Original topic: 在tidb-server服务出现内存快要消耗怠尽时,对tidb-server有没有快速回收内存的办法或参数?

| username: vcdog

[TiDB Usage Environment] Production Environment / Testing / PoC
[TiDB Version]
[Reproduction Path] What operations were performed that led to the issue
[Encountered Issue: Problem Phenomenon and Impact]
When the tidb-server service is about to run out of memory, is there a quick way or parameter to reclaim memory for tidb-server?


[Resource Configuration] Go to TiDB Dashboard - Cluster Info - Hosts and take a screenshot of this page
[Attachments: Screenshots/Logs/Monitoring]

| username: maokl | Original post link

Same question!

| username: vcdog | Original post link

The R&D personnel reported that the total memory of the tidb-server server is 94.3 GiB. The parameters are as follows: tidb_server_memory_limit is configured to 64G, and tidb_server_memory_limit_gc_trigger is set to 0.9, so GC should be triggered at 64*0.9=57.6G. Why did it run up to over 70G, eventually causing an OOM and instance restart?

| username: dba-kit | Original post link

The memory statistics of TiDB-Server are not very accurate, and some scenarios may not be accounted for. It is best to use Cgroup to limit it from the operating system. However, once it is limited, TiDB-Server may trigger the operating system’s OOM Kill, causing the service to restart.
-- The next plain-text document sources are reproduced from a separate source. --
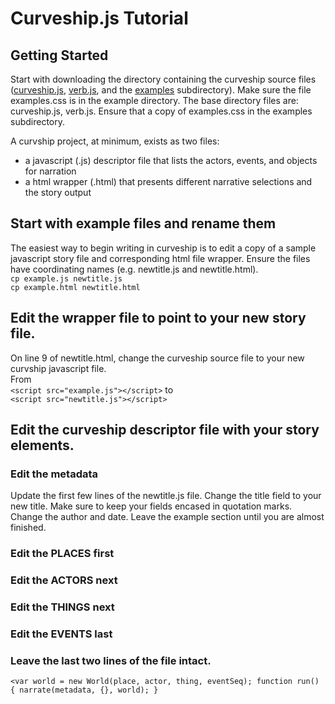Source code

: # Curveship.js Tutorial

## Getting Started
Start with downloading the directory containing the curveship source files ([curveship.js](../curveship.js), [verb.js](../verb.js),  and the [examples](../examples/) subdirectory). Make sure the file examples.css is in the example directory.
The base directory files are: curveship.js, verb.js. Ensure that a copy of examples.css in the examples subdirectory.

A curvship project, at minimum, exists as two files:
*  a javascript (.js) descriptor file that lists the actors, events, and objects for narration
*  a html wrapper (.html) that presents different narrative selections and the story output

## Start with example files and rename them
The easiest way to begin writing in curveship is to edit a copy of a sample javascript story file and corresponding html file wrapper. 
Ensure the files have  coordinating names (e.g. newtitle.js and newtitle.html). 
<br>`cp example.js newtitle.js`
<br>`cp example.html newtitle.html`

## Edit the wrapper file to point to your new story file.
 On line 9 of newtitle.html, change the curveship source file to your new curvship javascript file. <br>
 From<br>
`<script src="example.js"></script>`
to<br>
`<script src="newtitle.js"></script>`

## Edit the curveship descriptor file with your story elements.

### Edit the metadata
Update the first few lines of the newtitle.js file.
Change the title field to your new title. Make sure to keep your fields encased in quotation marks.
Change the author and date.
Leave the example section until you are almost finished.

### Edit the PLACES first
### Edit the ACTORS next
### Edit the THINGS next
### Edit the EVENTS last

### Leave the last two lines of the file intact.
`<var world = new World(place, actor, thing, eventSeq);
function run() { narrate(metadata, {}, world); }`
| username: dba-kit | Original post link

Additionally, when TiDB terminates SQL, it processes them one by one. If the processing speed cannot keep up with the rate of increase, it may still exceed the limit. Similarly, GC also has a speed limit, as stated in the documentation: This GC method will trigger at most once per minute.

| username: dba-kit | Original post link

You can refer to this document for details: TiDB 内存控制文档 | PingCAP 归档文档站

| username: TiDBer_oHSwKxOH | Original post link

There is no way to reclaim memory, we can only limit large memory SQL.
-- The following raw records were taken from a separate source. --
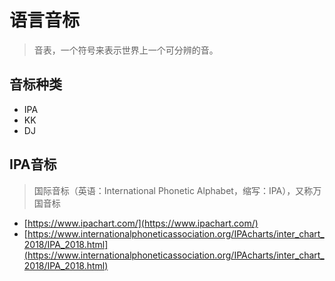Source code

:# 语言音标

> 音表，一个符号来表示世界上一个可分辨的音。

## 音标种类

* IPA
* KK
* DJ

## IPA音标

> 国际音标（英语：International Phonetic Alphabet，缩写：IPA），又称万国音标

* [https://www.ipachart.com/](https://www.ipachart.com/)
* [https://www.internationalphoneticassociation.org/IPAcharts/inter_chart_2018/IPA_2018.html](https://www.internationalphoneticassociation.org/IPAcharts/inter_chart_2018/IPA_2018.html)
| username: tidb菜鸟一只 | Original post link

How much is the tidb_mem_quota_query parameter set to?

| username: 有猫万事足 | Original post link

This parameter GOMEMLIMIT is worth trying.

Use all available means.

| username: 像风一样的男子 | Original post link

The key to solving the problem is to optimize the SQL statements that consume a lot of resources. If optimization is not possible on the business side, you can consider using TiFlash. Ultimately, if money can solve the problem, it’s not really a problem. Quickly scale up TiDB.

| username: vcdog | Original post link

tidb_mem_quota_query

| username: tidb菜鸟一只 | Original post link

A single SQL is 15G? If you run a few concurrent large SQLs, it will directly bring TiDB to a halt. I think you should first look into optimizing those large SQLs.

| username: zhanggame1 | Original post link

There is no good solution; the only options for parameter adjustment are to kill the SQL or the TiDB server itself. The fundamental solution is to address the SQL memory usage.

| username: 大飞哥online | Original post link

This is really intense, haha. Let’s tone it down a bit.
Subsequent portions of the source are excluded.